UnsureDifferences · 24/08/2025 01:42

Possibly, it all started after he had a major health incident and a death of a close family member in the same year.

Sounds like he’s not very well.

people’s reasoning and beliefs are very rarely based on logical well thought out t out things. It’s mostly emotional. Him. You. Me.

these conspiracy’s have come to mean something in his life for a reason. The incidents you mention sound clearly related

you can persuade him out of the doom circle he is in if you love who he used to be and want him back https://www.amazon.co.uk/How-Minds-Change-People-Without/dp/1786071649
quite possible to do at home.

id also look at cult reprogramming books. There are many on Amazon try it.

hes stuck in a mental culdesca. He can’t get out on his own. You may be able to help. If you want to help.

Violet1964 · 24/08/2025 07:02

I think it depends on whether it is effecting your life and relationship together? A lot of couples have differences, like different music, like different hobbies. Can you just tell him, that you accept he has different beliefs, but you don't want to hear about them. If he needs to debate and dicuss these sort of things, then he find a group of friends or community he can chat with that stuff about? But just say it's something you'll have to agree to disagree on?

BanditTheCat · 24/08/2025 07:05

Some interesting posts here and OP I feel sorry for you that your partner has become entrenched in conspiracy theories. A while ago I was talking about such things with a highly educated and savvy friend of mine, both of us are left-leaning, and I said what if we’re the ones who are wrong? What if you and I are incorrect and all these people were calling ‘conspiracy theorists’ are actually right? And she said she might consider that, were it not for the scientific proof that governs everything we know and have ever known.

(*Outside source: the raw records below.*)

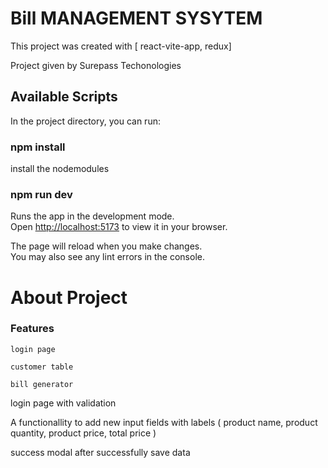# Bill MANAGEMENT SYSYTEM

This project was created with [ react-vite-app, redux]

Project given by Surepass Techonologies 


## Available Scripts

In the project directory, you can run:

### npm install

install the nodemodules

### npm run dev

Runs the app in the development mode.\
Open [http://localhost:5173](http://localhost:5173) to view it in your browser.

The page will reload when you make changes.\
You may also see any lint errors in the console.

# About Project

### Features

    login page

    customer table

    bill generator

 login page with validation

 A functionallity to add new input fields with labels ( product name, product quantity, product price, total price ) 

 success modal after successfully save data

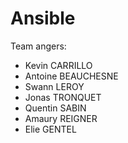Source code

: # Ansible
Team angers:
- Kevin CARRILLO
- Antoine BEAUCHESNE
- Swann LEROY
- Jonas TRONQUET
- Quentin SABIN
- Amaury REIGNER
- Elie GENTEL

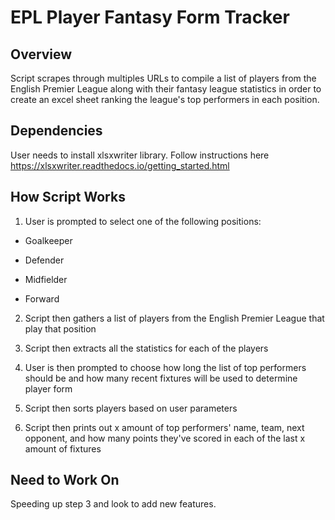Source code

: EPL Player Fantasy Form Tracker
===============================

Overview
--------

Script scrapes through multiples URLs to compile a list of players from the English Premier League along with their fantasy league statistics in order to create an excel sheet ranking the league's top performers in each position.

Dependencies
------------

User needs to install xlsxwriter library. Follow instructions here <https://xlsxwriter.readthedocs.io/getting_started.html>

How Script Works
----------------

1. User is prompted to select one of the following positions:

- Goalkeeper

- Defender

- Midfielder

- Forward

2. Script then gathers a list of players from the English Premier League that play that position

3. Script then extracts all the statistics for each of the players

4. User is then prompted to choose how long the list of top performers should be and how many recent fixtures will be used to determine player form

5. Script then sorts players based on user parameters

6. Script then prints out x amount of top performers' name, team, next opponent, and how many points they've scored in each of the last x amount of fixtures

Need to Work On
---------------

Speeding up step 3 and look to add new features.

Social media, podcast bros and the like are responsible for much of the conspiracy theories and constant division within our society now. I saw a video of a bot farm the other day, hundreds and hundreds of mobile phones connected to social media apps, automatically writing out posts and comments, all done by AI. Our parents being hoodwinked on Facebook with fake posts about vaccinations, and believing they know more about medicine and scientific research because they’ve read a FB post over a medical professional who’s spent their lifetime working in clinical trials and actual research. It’s terrifying, tbh.

OP, if he can’t recognise his views are bordering on extreme and fly in the face of actual scientific proof, I’m not sure I’d be able to stay in the relationship.

Serpentstooth · 24/08/2025 07:07

A friend's husband has developed these views and beliefs which include worshiping Donald Trump and intense misogyny. He's married ro a woman, father to two adult daughters and still continues to attend church in which he holds an influential role. His family, they all still live in the same house, say they barely recognise him. It appears to be mostly men who fall for this bag of magic beans. I find it bewildering and scary and couldn't live alongside anyone who has been poisoned with the sewage flowing off the Internet.